You may have heard of a report recently produced by the United Nations Special Rapporteur on extreme poverty and human rights, Professor Philip Alston.
The report has been widely cited as it takes an in depth look at the pernicious social security policies of the UK Government, describing the Tories flagship policy change, Universal Credit, as “Universal Discredit”. Professor Alston also highlighted the hugely gendered nature of the UK Government’s atrocious programme of social security cuts commenting that it looked like it had been designed by, “a group of misogynists in a room.”
One aspect of the report, which has not had a great deal of coverage so far relates to bus services.

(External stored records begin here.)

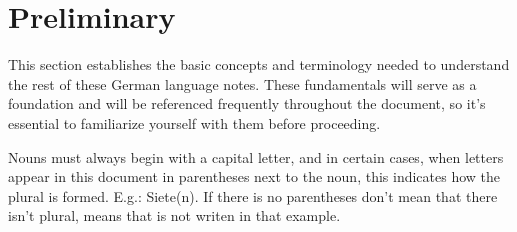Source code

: \section{Preliminary}\label{sec:preliminary}

This section establishes the basic concepts and terminology needed to understand the rest of these German language notes. These fundamentals will serve as a foundation and will be referenced frequently throughout the document, so it's essential to familiarize yourself with them before proceeding.

Nouns must always begin with a capital letter, and in certain cases, when letters appear in this document in parentheses next to the noun, this indicates how the plural is formed. E.g.: Siete(n). If there is no parentheses don't mean that there isn't plural, means that is not writen in that example. 

{
\tableofcontents
}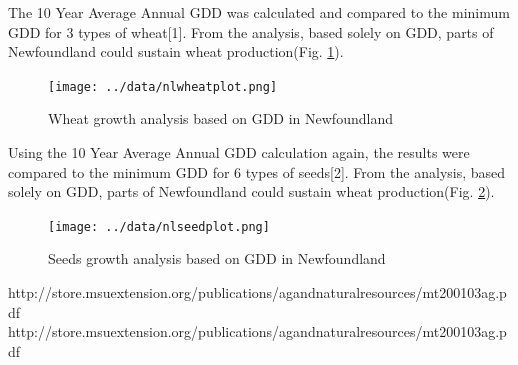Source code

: \documentclass{article}
\begin{document}
\begin{enumerate}
The 10 Year Average Annual GDD was calculated and compared to the minimum GDD for 3 types of wheat[1]. From the analysis, based solely on GDD, parts of Newfoundland could sustain wheat production(Fig. \ref{wheat}).

 \begin{center}
 \begin{figure}[H]
 \centering
 \texttt{[image: ../data/nlwheatplot.png]}
 \caption{Wheat growth analysis based on GDD in Newfoundland }
 \label{wheat}
 \end{figure}
 \end{center}
 
 Using the 10 Year Average Annual GDD calculation again, the results were compared to the minimum GDD for 6 types of seeds[2]. From the analysis, based solely on GDD, parts of Newfoundland could sustain wheat production(Fig. \ref{seeds}).
 

\begin{center}
\begin{figure}[H]
\centering
\texttt{[image: ../data/nlseedplot.png]}

\caption{Seeds growth analysis based on GDD in Newfoundland}
\label{seeds}
\end{figure}
\end{center}


\end{enumerate}

\begin{thebibliography}{99}
	http://store.msuextension.org/publications/agandnaturalresources/mt200103ag.pdf
	http://store.msuextension.org/publications/agandnaturalresources/mt200103ag.pdf
\end{thebibliography}
	
 
\end{document}

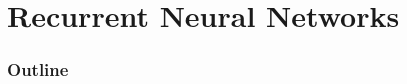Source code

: \renewcommand{\prevpart}{6 }
\renewcommand{\thispart}{7 }
\renewcommand{\nextpart}{8 }
\renewcommand{\thispartname}{Recurrent Neural Networks}

\part{\thispartname}



\section{Outline}

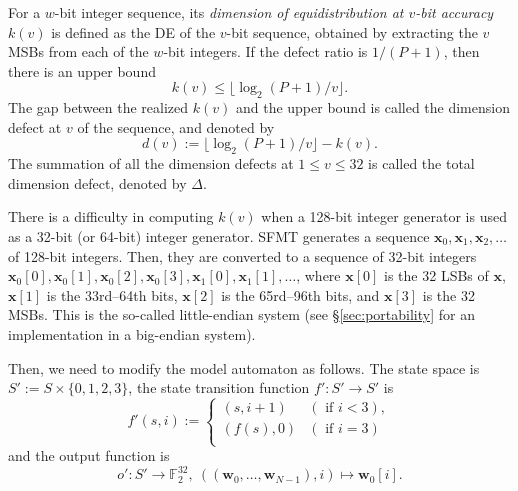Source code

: \documentclass{svmult}
\def\F2{{\mathbb F}_2}
\def\bx{{{\mathbf x}}}
\def\bw{{{\mathbf w}}}
\begin{document}
For a $w$-bit integer sequence, its {\em dimension of 
equidistribution at $v$-bit accuracy} $k(v)$
is defined as the DE of the $v$-bit sequence, obtained by extracting
the $v$ MSBs from each of the $w$-bit integers.
If the defect ratio is $1/(P+1)$, 
then there is an upper bound 
$$
k(v) \leq \lfloor \log_2 (P+1) / v \rfloor.
$$
The gap between the realized $k(v)$ and the upper bound is
called the dimension defect at $v$ of the sequence,
and denoted by
$$
d(v):=\lfloor \log_2 (P+1) / v \rfloor -k(v).
$$
The summation of all the dimension defects at
$1 \leq v \leq 32$ is called the total dimension defect, 
denoted by $\Delta$.

There is a difficulty in computing $k(v)$ when 
a 128-bit integer generator is used as a 32-bit 
(or 64-bit) integer generator.
SFMT generates a sequence
$\bx_0, \bx_1, \bx_2, \ldots$ of 128-bit integers. 
Then, they are converted to a sequence of 32-bit integers
$\bx_0[0], \bx_0[1], \bx_0[2], \bx_0[3], \bx_1[0], \bx_1[1],\ldots$,
where 
$\bx[0]$ is the 32 LSBs of $\bx$, 
$\bx[1]$ is the 33rd--64th bits,
$\bx[2]$ is the 65rd--96th bits,
and $\bx[3]$ is the 32 MSBs. This is the so-called
little-endian system (see \S\ref{sec:portability} for
an implementation in a big-endian system). 

Then, we need to modify the model automaton
as follows.
The state space is $S':=S \times \{0,1,2,3\}$,
the state transition function $f':S' \to S'$ is
$$
f'(s,i):=
\left\{
\begin{array}{cl}
(s, i+1) & (\mbox{ if $i<3$}), \\
(f(s), 0) & (\mbox{ if $i=3$}) \\
\end{array}
\right.
$$
and the output function is 
$$o': S' \to \F2^{32},\  ((\bw_0,\ldots,\bw_{N-1}),i) \mapsto \bw_0[i].$$
\end{document}
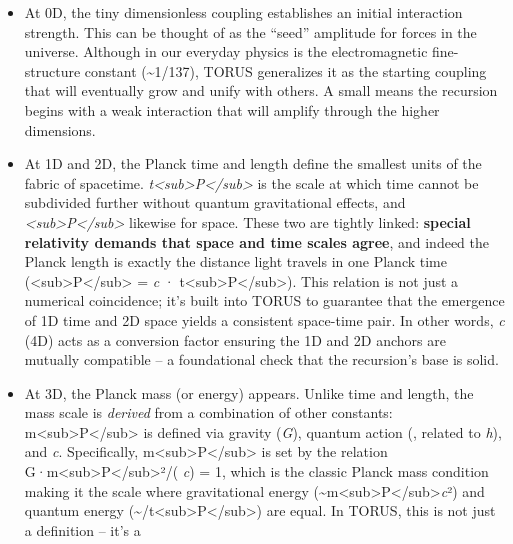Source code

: \documentclass[
]{article}
\begin{document}
\begin{itemize}
\item
  At 0D, the tiny dimensionless coupling \alpha establishes an initial
  interaction strength. This can be thought of as the ``seed'' amplitude
  for forces in the universe. Although \alpha in our everyday physics is the
  electromagnetic fine-structure constant (\textasciitilde1/137), TORUS
  generalizes it as the starting coupling that will eventually grow and
  unify with others. A small \alpha means the recursion begins with a weak
  interaction that will amplify through the higher dimensions.
\item
  At 1D and 2D, the Planck time and length define the smallest units of
  the fabric of spacetime.
  \emph{t\textless sub\textgreater P\textless/sub\textgreater{}} is the
  scale at which time cannot be subdivided further without quantum
  gravitational effects, and
  \emph{\ell\textless sub\textgreater P\textless/sub\textgreater{}}
  likewise for space. These two are tightly linked: \textbf{special
  relativity demands that space and time scales agree}, and indeed the
  Planck length is exactly the distance light travels in one Planck time
  (\ell\textless sub\textgreater P\textless/sub\textgreater{} = \emph{c} ·
  t\textless sub\textgreater P\textless/sub\textgreater)\hspace{0pt}.
  This relation is not just a numerical coincidence; it's built into
  TORUS to guarantee that the emergence of 1D time and 2D space yields a
  consistent space-time pair. In other words, \emph{c} (4D) acts as a
  conversion factor ensuring the 1D and 2D anchors are mutually
  compatible -- a foundational check that the recursion's base is solid.
\item
  At 3D, the Planck mass (or energy) appears. Unlike time and length,
  the mass scale is \emph{derived} from a combination of other
  constants: m\textless sub\textgreater P\textless/sub\textgreater{} is
  defined via gravity (\emph{G}), quantum action (\emph{\hbar}, related to
  \emph{h}), and \emph{c}. Specifically,
  m\textless sub\textgreater P\textless/sub\textgreater{} is set by the
  relation
  G·m\textless sub\textgreater P\textless/sub\textgreater²/(\emph{\hbar}
  \emph{c}) = 1, which is the classic Planck mass condition making it
  the scale where gravitational energy
  (\textasciitilde m\textless sub\textgreater P\textless/sub\textgreater{}\emph{c}²)
  and quantum energy
  (\textasciitilde \hbar/t\textless sub\textgreater P\textless/sub\textgreater)
  are equal. In TORUS, this is not just a definition -- it's a

\end{itemize}
\end{document}
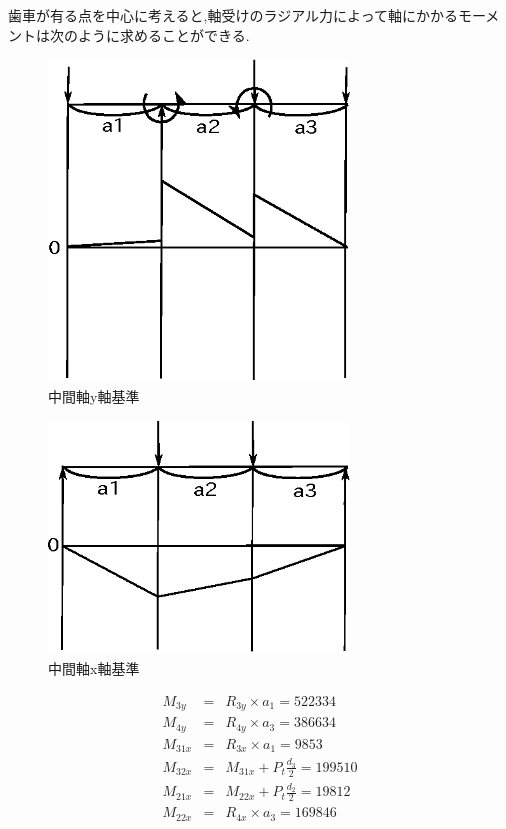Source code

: 歯車が有る点を中心に考えると,軸受けのラジアル力によって軸にかかるモーメントは次のように求めることができる.
\begin{figure}[htbp]
\begin{center}
\includegraphics[width=8cm]{../pictures/twocwx.eps}
\end{center}
\caption{中間軸y軸基準}
\end{figure}
\begin{figure}[htbp]
\begin{center}
\includegraphics[width=8cm]{../pictures/twocwy.eps}
\end{center}
\caption{中間軸x軸基準}
\end{figure}
\begin{eqnarray}
M_{3y}  &=& R_{3y} \times a_1          =522334\\
M_{4y}  &=& R_{4y} \times a_3          =386634\\
M_{31x} &=& R_{3x} \times a_1          =9853\\
M_{32x} &=& M_{31x} + P_t \frac{d_3}{2} =199510\\
M_{21x} &=& M_{22x} + P_t \frac{d_2}{2} =19812\\
M_{22x} &=& R_{4x} \times a_3           =169846\\
\end{eqnarray}

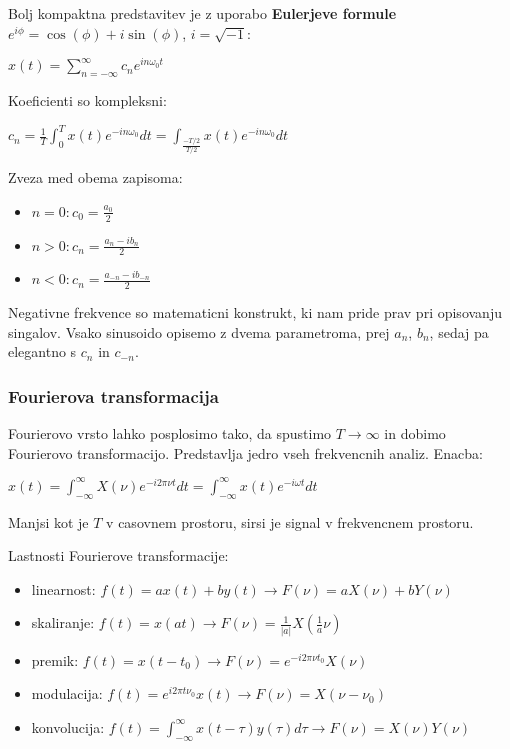 \documentclass{article}
\begin{document}
\begin{multicols}{4}
	Bolj kompaktna predstavitev je z uporabo \textbf{Eulerjeve formule} $e^{i \phi} = \cos(\phi) + i \sin(\phi)$, $i = \sqrt{-1}$:
	\begin{center}
		\begin{math}
			x(t) = \sum_{n = - \infty}^{\infty} c_n e^{i n \omega_0 t}
		\end{math}
	\end{center}
	Koeficienti so kompleksni:
	\begin{center}
		\begin{math}
			c_n = \frac{1}{T} \int_0^T x(t)e^{-in \omega_0} dt = \int_{\frac{-T/2}{T/2}} x(t) e^{-in \omega_0} dt
		\end{math}
	\end{center}
	Zveza med obema zapisoma:
	\begin{itemize}
		\item $n = 0: c_0 = \frac{a_0}{2}$
		\item $n > 0: c_n = \frac{a_n - i b_n}{2}$
		\item $n < 0: c_n = \frac{a_{-n} - i b_{-n}}{2}$
	\end{itemize}

	Negativne frekvence so matematicni konstrukt, ki nam pride prav pri opisovanju singalov.
	Vsako sinusoido opisemo z dvema parametroma, prej $a_n$, $b_n$, sedaj pa elegantno
	s $c_n$ in $c_{-n}$.

	\subsubsection{Fourierova transformacija}
	Fourierovo vrsto lahko posplosimo tako, da spustimo $T \rightarrow \infty$ in dobimo Fourierovo transformacijo.
	Predstavlja jedro vseh frekvencnih analiz.
	Enacba:
	\begin{center}
		\begin{math}
			x(t) = \int_{-\infty}^{\infty} X(\nu)e^{-i2 \pi \nu t} dt = \int_{-\infty}^{\infty} x(t) e^{-i \omega t} dt
		\end{math}
	\end{center}
	Manjsi kot je $T$ v casovnem prostoru, sirsi je signal v frekvencnem prostoru.

	Lastnosti Fourierove transformacije:
	\begin{itemize}
		\item linearnost: $f(t) = ax(t) + by(t) \rightarrow F(\nu) = a X(\nu) + bY(\nu)$
		\item skaliranje: $f(t) = x(at) \rightarrow F(\nu) = \frac{1}{|a|} X(\frac{1}{a} \nu)$
		\item premik: $f(t) = x(t - t_0) \rightarrow F(\nu) = e^{-i2\pi \nu t_0} X(\nu)$
		\item modulacija: $f(t) = e^{i 2 \pi t \nu_0} x(t) \rightarrow F(\nu) = X(\nu - \nu_0)$
		\item konvolucija: $f(t) = \int_{- \infty}^{\infty} x(t - \tau)y(\tau) d\tau \rightarrow F(\nu) = X(\nu) Y(\nu)$
	\end{itemize}


\end{multicols}
\end{document}
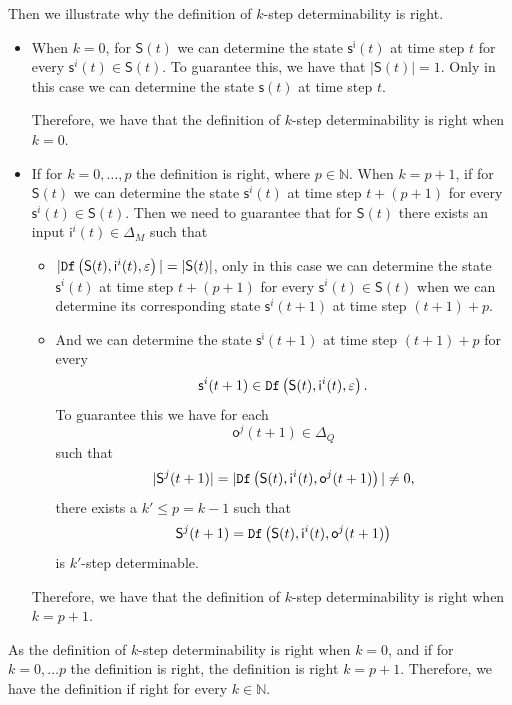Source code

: Then we illustrate why the definition of $k$-step determinability is right.
\begin{itemize}
\item When $k=0$, for $\mathsf{S}(t)$ we can determine the state $\mathsf{s^{i}}(t)$ at time step $t$ for every $\mathsf{s}^{i}(t)\in \mathsf{S}(t)$. To guarantee this, we have that $|\mathsf{S}(t)|=1$. Only in this case we can determine the state $\mathsf{s}(t)$ at time step $t$. 

Therefore, we have that the definition of $k$-step determinability is right when $k=0$.

\item  If for $k=0,\ldots, p$ the definition is right, where $p\in\mathbb{N}$. When $k=p+1$, if for $\mathsf{S}(t)$ we can determine the state $\mathsf{s}^{i}(t)$ at time step $t+(p+1)$ for every $\mathsf{s}^{i}(t)\in \mathsf{S}(t)$. Then we need to guarantee that for $\mathsf{S}(t)$ there exists an input $\mathsf{i}^{i}(t) \in \Delta_M$ such that
\begin{itemize}
\item $|{\tt Df}\left(\mathsf{S}(t),\mathsf{i}^{i}(t),\varepsilon\right)|=|\mathsf{S}(t)|$, only in this case we can determine the state $\mathsf{s}^{i}(t)$ at time step $t+(p+1)$ for every $\mathsf{s}^{i}(t)\in \mathsf{S}(t)$ when we can determine its corresponding state $\mathsf{s}^{i}(t+1)$ at time step $(t+1)+p$.
\item And we can determine the state $\mathsf{s^{i}}(t+1)$ at time step $(t+1)+p$ for every \[\mathsf{s}^{i}(t+1)\in {\tt Df}\left(\mathsf{S}(t),\mathsf{i}^{i}(t),\varepsilon\right).\] To guarantee this we have for each \[\mathsf{o}^{j}(t+1)\in \Delta_Q\] such that \[|\mathsf{S}^{j}(t+1)|=|{\tt Df}\left(\mathsf{S}(t),\mathsf{i}^{i}(t),\mathsf{o}^{j}(t+1)\right)|\neq 0,\] there exists a ${k'}\le p=k-1$ such that \[\mathsf{S}^{j}(t+1)={\tt Df}\left(\mathsf{S}(t),\mathsf{i}^{i}(t),\mathsf{o}^{j}(t+1)\right)\] is $k'$-step determinable. 
 \end{itemize}
Therefore, we have that the definition of $k$-step determinability is right when $k=p+1$.

 \end{itemize}
 
As the definition of $k$-step determinability is right when $k=0$, and if for $k=0,\ldots p$ the definition is right, the definition is right  $k=p+1$. Therefore, we have the definition if right for every $k\in \mathbb{N}$.
 
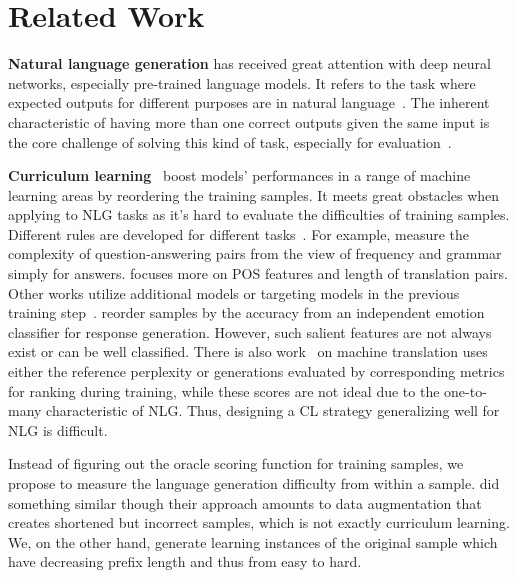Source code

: \section{Related Work}
\textbf{Natural language generation} has received great attention with deep neural networks, especially pre-trained language models. It refers to the task where expected outputs for different purposes are in natural language~\cite{dong2021survey}. The inherent characteristic of having more than one correct outputs given the same input is the core challenge of solving this kind of task, especially for evaluation~\cite{singh2018does}.



\textbf{Curriculum learning}~\cite{bengio2009curriculum} boost models' performances in a range of machine learning areas by reordering the training samples.
It meets great obstacles when applying to NLG tasks as it's hard to evaluate the difficulties of training samples. 
Different rules are developed for different tasks~\cite{platanios2019competence,chang2021does}. For example, \cite{liu2018curriculum} measure the complexity of question-answering pairs from the view of frequency and grammar simply for answers. \cite{kocmi2017curriculum} focuses more on POS features and length of translation pairs.
Other works utilize additional models or targeting models in the previous training step~\cite{zhang-etal-2019-curriculum,zhang2018empirical}. \cite{shen2020cdl} reorder samples by the accuracy from an independent emotion classifier for response generation. However, such salient features are not always exist or can be well classified. There is also work~\cite{zhou2020uncertainty} on machine translation uses either the reference perplexity or generations evaluated by corresponding metrics for ranking during training, while these scores are not ideal due to the one-to-many characteristic of NLG. 
Thus, designing a CL strategy generalizing well for NLG is difficult.

Instead of figuring out the oracle scoring function for training samples, 
we propose to measure the language generation difficulty from within a sample. 
\citet{liang-etal-2021-token-wise} did something similar though their approach
amounts to data augmentation that creates shortened but incorrect samples, which is
not exactly curriculum learning. We, on the other hand, generate learning instances
of the original sample which have decreasing prefix length and thus from easy to hard.
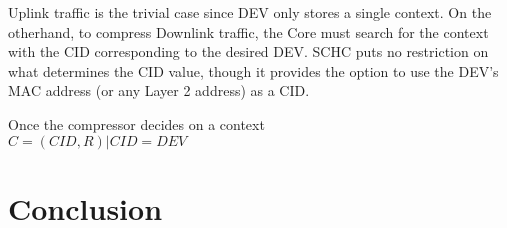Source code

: \documentclass[cspaper]{IEEEtran}
\numberwithin{equation}{subsection}
\begin{document}
	\vspace{1em}
	Uplink traffic is the trivial case since DEV only stores a single context. On the otherhand, to compress Downlink traffic, the Core must search
	for the context with the CID corresponding to the desired DEV. SCHC puts no restriction on what determines the CID value, though it provides 
	the option to use the DEV's MAC address (or any Layer 2 address) as a CID. 

	\vspace{1em}
	Once the compressor decides on a context\\ $C = (CID, R) | CID = DEV$

\section{Conclusion}
\end{document}
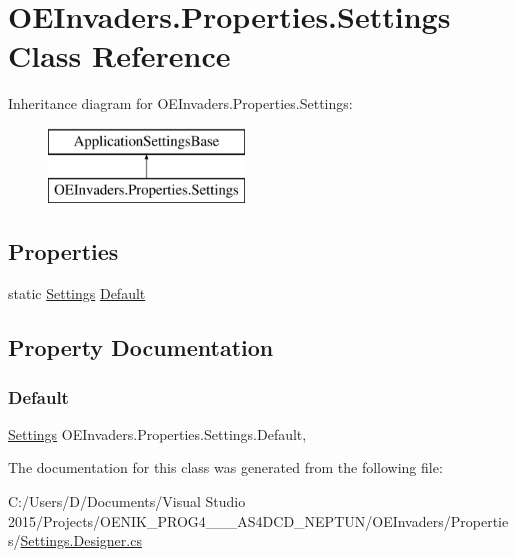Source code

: \hypertarget{class_o_e_invaders_1_1_properties_1_1_settings}{}\section{O\+E\+Invaders.\+Properties.\+Settings Class Reference}
\label{class_o_e_invaders_1_1_properties_1_1_settings}
Inheritance diagram for O\+E\+Invaders.\+Properties.\+Settings\+:\begin{figure}[H]
\begin{center}
\leavevmode
\includegraphics[height=2.000000cm]{class_o_e_invaders_1_1_properties_1_1_settings}
\end{center}
\end{figure}
\subsection*{Properties}
\begin{DoxyCompactItemize}
\item 
static \mbox{\hyperlink{class_o_e_invaders_1_1_properties_1_1_settings}{Settings}} \mbox{\hyperlink{class_o_e_invaders_1_1_properties_1_1_settings_a342f76e5057a2f20a2a0f22f1275df03}{Default}}
\end{DoxyCompactItemize}


\subsection{Property Documentation}
\mbox{\label{class_o_e_invaders_1_1_properties_1_1_settings_a342f76e5057a2f20a2a0f22f1275df03}} 
\subsubsection{\texorpdfstring{Default}{Default}}
{\footnotesize\ttfamily \mbox{\hyperlink{class_o_e_invaders_1_1_properties_1_1_settings}{Settings}} O\+E\+Invaders.\+Properties.\+Settings.\+Default\hspace{0.3cm}{\ttfamily [static]}, {\ttfamily [get]}}



The documentation for this class was generated from the following file\+:\begin{DoxyCompactItemize}
\item 
C\+:/\+Users/\+D/\+Documents/\+Visual Studio 2015/\+Projects/\+O\+E\+N\+I\+K\+\_\+\+P\+R\+O\+G4\+\_\+\_\+\_\+\+A\+S4\+D\+C\+D\+\_\+\+N\+E\+P\+T\+U\+N/\+O\+E\+Invaders/\+Properties/\mbox{\hyperlink{_settings_8_designer_8cs}{Settings.\+Designer.\+cs}}\end{DoxyCompactItemize}
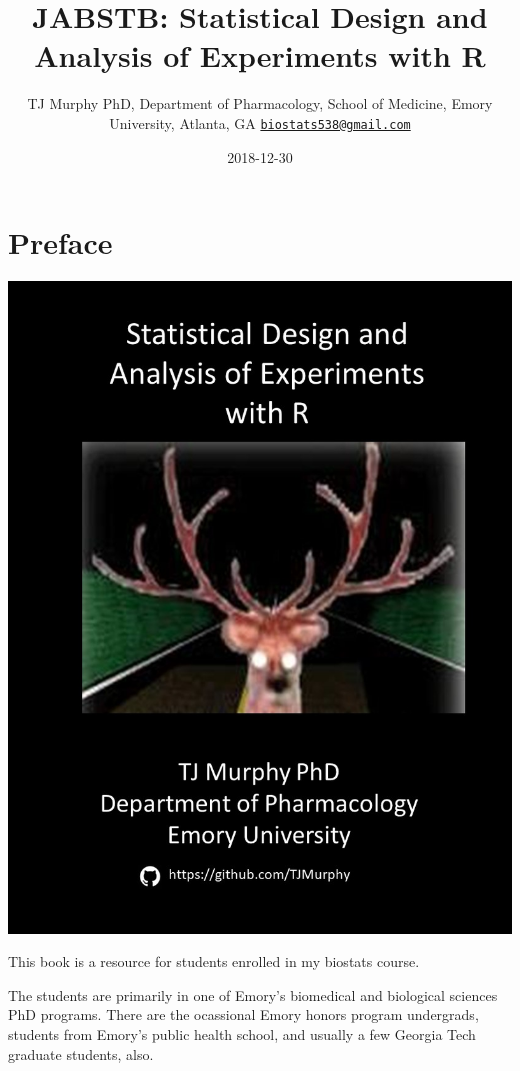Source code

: \documentclass[]{book}
\title{JABSTB: Statistical Design and Analysis of Experiments with R}
\author{TJ Murphy PhD, Department of Pharmacology, School of Medicine, Emory University, Atlanta, GA \href{mailto:biostats538@gmail.com}{\nolinkurl{biostats538@gmail.com}}}
\date{2018-12-30}
\begin{document}
\maketitle

{
\setcounter{tocdepth}{1}
\tableofcontents
}
\hypertarget{preface}{%
\chapter*{Preface}\label{preface}}

\includegraphics[width=11.33in]{images/book_cover}

This book is a resource for students enrolled in my biostats course.

The students are primarily in one of Emory's biomedical and biological sciences PhD programs. There are the ocassional Emory honors program undergrads, students from Emory's public health school, and usually a few Georgia Tech graduate students, also.
\end{document}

The report states, “Transport, especially in rural areas, should be considered an essential service, equivalent to water and electricity.” I agree wholeheartedly with this statement, and it is one of the reasons I started my Better Buses campaign, which aims to capture the experience of bus users across the country.
Bus patronage has been falling year on year, and while the Scottish Government’s Transport Bill does propose some initiatives in relation to bus services, it does not go anywhere near far enough, and will do nothing to offer communities, particularly those is rural areas, the good quality services that they need.
Local Councils should be empowered to provide bus services that serve the needs of our diverse communities, many of which are currently cut off from services, with commercial operators deeming them unviable.
The Scottish Government does provide some funding to support the provision of services, but it announced a cut of £7 million to this support in its draft budget.
While the current system of bus operation is complex and frustrating, it is disappointing that the Scottish Government is neither providing the necessary financial support, nor suggesting a new model to support communities.
Around a third of people do not have access to a private car, yet the Scottish Government’s transport policies are almost exclusively focused on this mode of transport. Government policies should focus on the needs of everyone in our communities, not only those who have a car.
We need to tackle the issues of congestion, air pollution, and climate change urgently.
Academy Street in Inverness city centre is among Scotland’s most polluted streets, and air pollution is responsible for around 2500 deaths in Scotland each year. It is therefore vital that we encourage folk to leave their cars at home, but we can only achieve this if we make the alternatives more attractive.
If we are going to do this the Scottish Government needs to prioritise bus services, which are reasonably priced, clean, and reliable.